Customized LCD panels and LCD modules widely used in industrial instruments,
audio appliances  mobile phones and remote controls etc.

Chip-On-Glass – is one of the high-tech mounting methods that uses Gold Bump or Flip Chip IC's, and implemented in most compact applications.

Chip-On-Glass integrated circuits were first introduced by Epson. In flip-chip mounting, the IC chip is not packaged but is mounted directly onto the PCB as a bare chip. Because there is no package, the mounted footprint of the IC can be minimized, along with the required size of the PCB. This technology reduces a mounting area and is better suited to handling high-speed or high-frequency signals

Liquid Crystal Displays

After the electrodes have been made, an insulating layer is put on top of them. This is a silicon dioxide layer that is used to seal the electrode surface, act as an electrical barrier, and index match the electrodes and the glass. The next layer to be applied is the liquid crystal alignment layer. This is usually a polyimide type material and has been chosen for its environmental stability in high moisture and heat. More importantly is its ability to cause the molecules of liquid crystal to align their long axis in the direction in which the polymer has been buffed. Then the two halves of the display at right angles to one another and since the liquid crystal molecules like to arrange themselves parallel to one another, we cause a helical structure to be formed between the two electrode faces. This helical structure is a 90 degree rotation of the liquid crystal molecules from one side of the display to the other. After the polymer is buffed, a glue ring or seal is printed on the glass. This is a thermoset epoxy type material with a very high glass transition temperature. A small spot of conductive epoxy to connect the common plane electrode on the top piece of glass to the segment plane which is on the bottom piece of glass. This conductive epoxy is called a crossover dot.

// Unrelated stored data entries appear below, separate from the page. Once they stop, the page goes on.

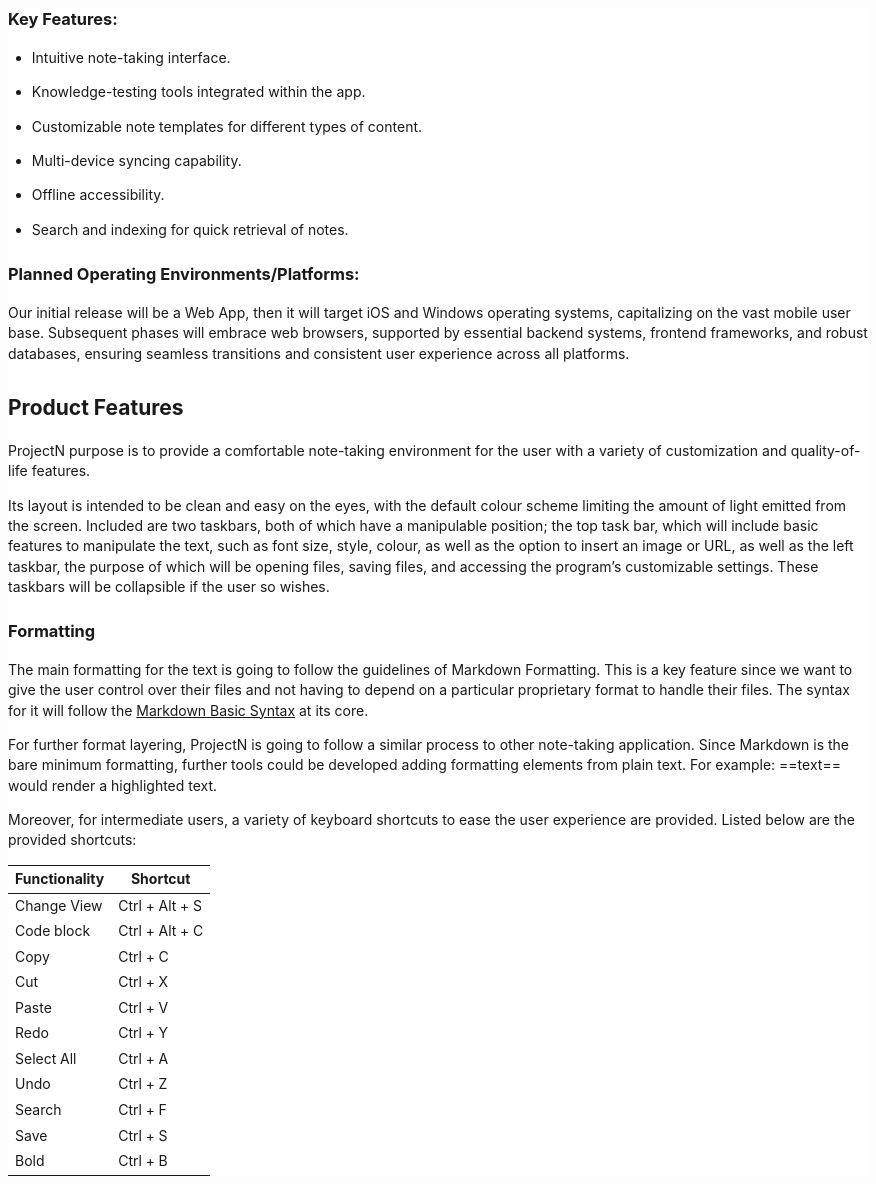 ### Key Features:

- Intuitive note-taking interface.

- Knowledge-testing tools integrated within the app.

- Customizable note templates for different types of content.

- Multi-device syncing capability.

- Offline accessibility.

- Search and indexing for quick retrieval of notes.

### Planned Operating Environments/Platforms:

Our initial release will be a Web App, then it will target iOS and Windows operating systems, capitalizing on the vast mobile user base. Subsequent phases will embrace web browsers, supported by essential backend systems, frontend frameworks, and robust databases, ensuring seamless transitions and consistent user experience across all platforms.

## Product Features

ProjectN purpose is to provide a comfortable note-taking environment for the user with a variety of customization and quality-of-life features.

Its layout is intended to be clean and easy on the eyes, with the default colour scheme limiting the amount of light emitted from the screen. Included are two taskbars, both of which have a manipulable position; the top task bar, which will include basic features to manipulate the text, such as font size, style, colour, as well as the option to insert an image or URL, as well as the left taskbar, the purpose of which will be opening files, saving files, and accessing the program’s customizable settings. These taskbars will be collapsible if the user so wishes.

### Formatting

The main formatting for the text is going to follow the guidelines of Markdown Formatting. This is a key feature since we want to give the user control over their files and not having to depend on a particular proprietary format to handle their files. The syntax for it will follow the [Markdown Basic Syntax](https://www.markdownguide.org/basic-syntax/) at its core.

For further format layering, ProjectN is going to follow a similar process to other note-taking application. Since Markdown is the bare minimum formatting, further tools could be developed adding formatting elements from plain text. For example: ==text== would render a highlighted text.

Moreover, for intermediate users, a variety of keyboard shortcuts to ease the user experience are provided. Listed below are the provided shortcuts:

| Functionality | Shortcut       |
| ------------- | -------------- |
| Change View   | Ctrl + Alt + S |
| Code block    | Ctrl + Alt + C |
| Copy          | Ctrl + C       |
| Cut           | Ctrl + X       |
| Paste         | Ctrl + V       |
| Redo          | Ctrl + Y       |
| Select All    | Ctrl + A       |
| Undo          | Ctrl + Z       |
| Search        | Ctrl + F       |
| Save          | Ctrl + S       |
| Bold          | Ctrl + B       |
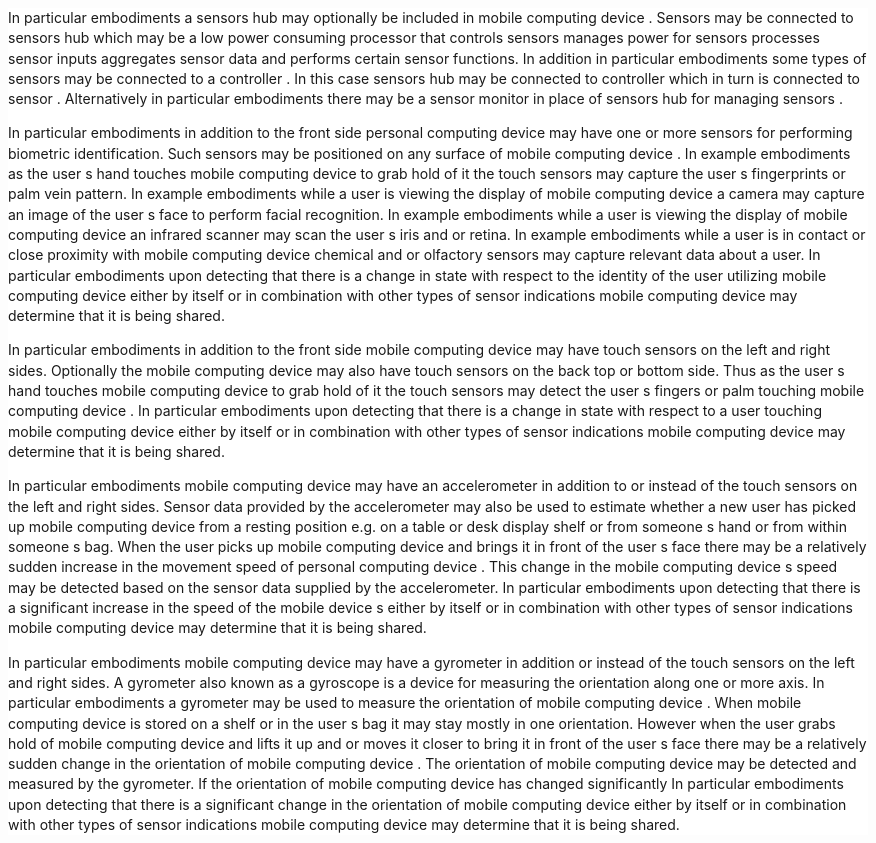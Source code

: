 In particular embodiments a sensors hub may optionally be included in mobile computing device . Sensors may be connected to sensors hub which may be a low power consuming processor that controls sensors manages power for sensors processes sensor inputs aggregates sensor data and performs certain sensor functions. In addition in particular embodiments some types of sensors may be connected to a controller . In this case sensors hub may be connected to controller which in turn is connected to sensor . Alternatively in particular embodiments there may be a sensor monitor in place of sensors hub for managing sensors .

In particular embodiments in addition to the front side personal computing device may have one or more sensors for performing biometric identification. Such sensors may be positioned on any surface of mobile computing device . In example embodiments as the user s hand touches mobile computing device to grab hold of it the touch sensors may capture the user s fingerprints or palm vein pattern. In example embodiments while a user is viewing the display of mobile computing device a camera may capture an image of the user s face to perform facial recognition. In example embodiments while a user is viewing the display of mobile computing device an infrared scanner may scan the user s iris and or retina. In example embodiments while a user is in contact or close proximity with mobile computing device chemical and or olfactory sensors may capture relevant data about a user. In particular embodiments upon detecting that there is a change in state with respect to the identity of the user utilizing mobile computing device either by itself or in combination with other types of sensor indications mobile computing device may determine that it is being shared.

In particular embodiments in addition to the front side mobile computing device may have touch sensors on the left and right sides. Optionally the mobile computing device may also have touch sensors on the back top or bottom side. Thus as the user s hand touches mobile computing device to grab hold of it the touch sensors may detect the user s fingers or palm touching mobile computing device . In particular embodiments upon detecting that there is a change in state with respect to a user touching mobile computing device either by itself or in combination with other types of sensor indications mobile computing device may determine that it is being shared.

In particular embodiments mobile computing device may have an accelerometer in addition to or instead of the touch sensors on the left and right sides. Sensor data provided by the accelerometer may also be used to estimate whether a new user has picked up mobile computing device from a resting position e.g. on a table or desk display shelf or from someone s hand or from within someone s bag. When the user picks up mobile computing device and brings it in front of the user s face there may be a relatively sudden increase in the movement speed of personal computing device . This change in the mobile computing device s speed may be detected based on the sensor data supplied by the accelerometer. In particular embodiments upon detecting that there is a significant increase in the speed of the mobile device s either by itself or in combination with other types of sensor indications mobile computing device may determine that it is being shared.

In particular embodiments mobile computing device may have a gyrometer in addition or instead of the touch sensors on the left and right sides. A gyrometer also known as a gyroscope is a device for measuring the orientation along one or more axis. In particular embodiments a gyrometer may be used to measure the orientation of mobile computing device . When mobile computing device is stored on a shelf or in the user s bag it may stay mostly in one orientation. However when the user grabs hold of mobile computing device and lifts it up and or moves it closer to bring it in front of the user s face there may be a relatively sudden change in the orientation of mobile computing device . The orientation of mobile computing device may be detected and measured by the gyrometer. If the orientation of mobile computing device has changed significantly In particular embodiments upon detecting that there is a significant change in the orientation of mobile computing device either by itself or in combination with other types of sensor indications mobile computing device may determine that it is being shared.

To make the display uniform in appearance, spacers are then applied. These are usually glass rods that have the desired diameter to produce a fixed gap between the glass plates. Depending on the liquid crystal used, this gap can be between 6 and 8 microns. The two halves of the display are then heat sealed together. A very thin, uniform, flat and empty bottle has been formed. A liquid crystal is put inside this bottle by using a vacuum filling technique. The liquid crystal (dielectric material of our capacitor) is selected for it's various physical properties. The application may call for a liquid crystal fluid that has a very low operating voltage or the display may be used outdoors and require a very wide temperature range. Display manufacturers have developed several liquid crystal mixtures to fulfill most applications. Once the liquid crystal has been put inside the display and the port opening has been sealed, a polarizer is put on the front and an analyzer (another polarizer) is put on the back.

LCDs are offered in three basic light transmission modes: reflective, transmissive and transflective . In the reflective mode, available light is used to illuminate the display. This is achieved by combing a reflector with the rear polarizer. It works best in an outdoor or well-lighted office environment. Transmissive LCDs have a transparent rear polarizer and do not reflect ambient light. They require a backlight to be visible. They work best in low light conditions with the backlight on continuously. Transflective LCDs are a mixture of the reflective and transmissive types, with the rear polarizer having partial reflectivity. They are combined with a backlight for use in all types of lighting conditions. The backlight can be left off where there is sufficient light, conserving power. In darker environments, the backlight can provide a bright display. Transflective LCDs will not "wash out" when operated in direct sunlight. Another feature of the viewing mode is whether the LCD is a positive or negative image . The standard image is positive, which means a light background with a dark character or dot. This works best in reflective or transflective mode. A negative image is usually combined with a transmissive mode. This provides a dark background with a light character. A strong backlight must be used to provide good illumination. In most graphic applications, the transmissive negative mode is inverted. This combination provides a light background with dark characters, which offers the user better readability.